▸ **Exercise objective**: Give the entries below again exactly. Their pictures are not needed.

▸ **Data for processing**:
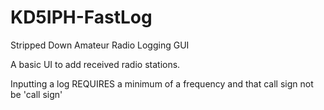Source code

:# KD5IPH-FastLog
Stripped Down Amateur Radio Logging GUI

A basic UI to add received radio stations.

Inputting a log REQUIRES a minimum of a frequency and that call sign not be 'call sign'
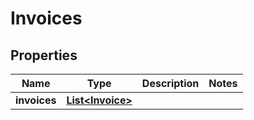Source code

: 
# Invoices

## Properties
Name | Type | Description | Notes
------------ | ------------- | ------------- | -------------
**invoices** | [**List&lt;Invoice&gt;**](Invoice.md) |  | 



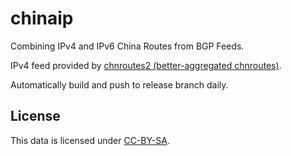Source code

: # chinaip

Combining IPv4 and IPv6 China Routes from BGP Feeds. 

IPv4 feed provided by [chnroutes2 (better-aggregated chnroutes)](https://github.com/misakaio/chnroutes2). 

Automatically build and push to release branch daily. 

## License

This data is licensed under [CC-BY-SA](https://creativecommons.org/licenses/by-sa/4.0/).
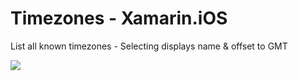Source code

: # Timezones - Xamarin.iOS
List all known timezones - Selecting displays name &amp; offset to GMT

<img src="https://github.com/mattregul/TimezonesXamariniOS/blob/master/timezonesios/screenshot.png">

▸ **Problem solution**:
Source code

:# KD5IPH-FastLog
Stripped Down Amateur Radio Logging GUI

A basic UI to add received radio stations.

Inputting a log REQUIRES a minimum of a frequency and that call sign not be 'call sign'
Source code

: 
# Invoices

## Properties
Name | Type | Description | Notes
------------ | ------------- | ------------- | -------------
**invoices** | [**List&lt;Invoice&gt;**](Invoice.md) |  | 



Source code

: # chinaip

Combining IPv4 and IPv6 China Routes from BGP Feeds. 

IPv4 feed provided by [chnroutes2 (better-aggregated chnroutes)](https://github.com/misakaio/chnroutes2). 

Automatically build and push to release branch daily. 

## License

This data is licensed under [CC-BY-SA](https://creativecommons.org/licenses/by-sa/4.0/).
Source code

: # Timezones - Xamarin.iOS
List all known timezones - Selecting displays name &amp; offset to GMT

<img src="https://github.com/mattregul/TimezonesXamariniOS/blob/master/timezonesios/screenshot.png">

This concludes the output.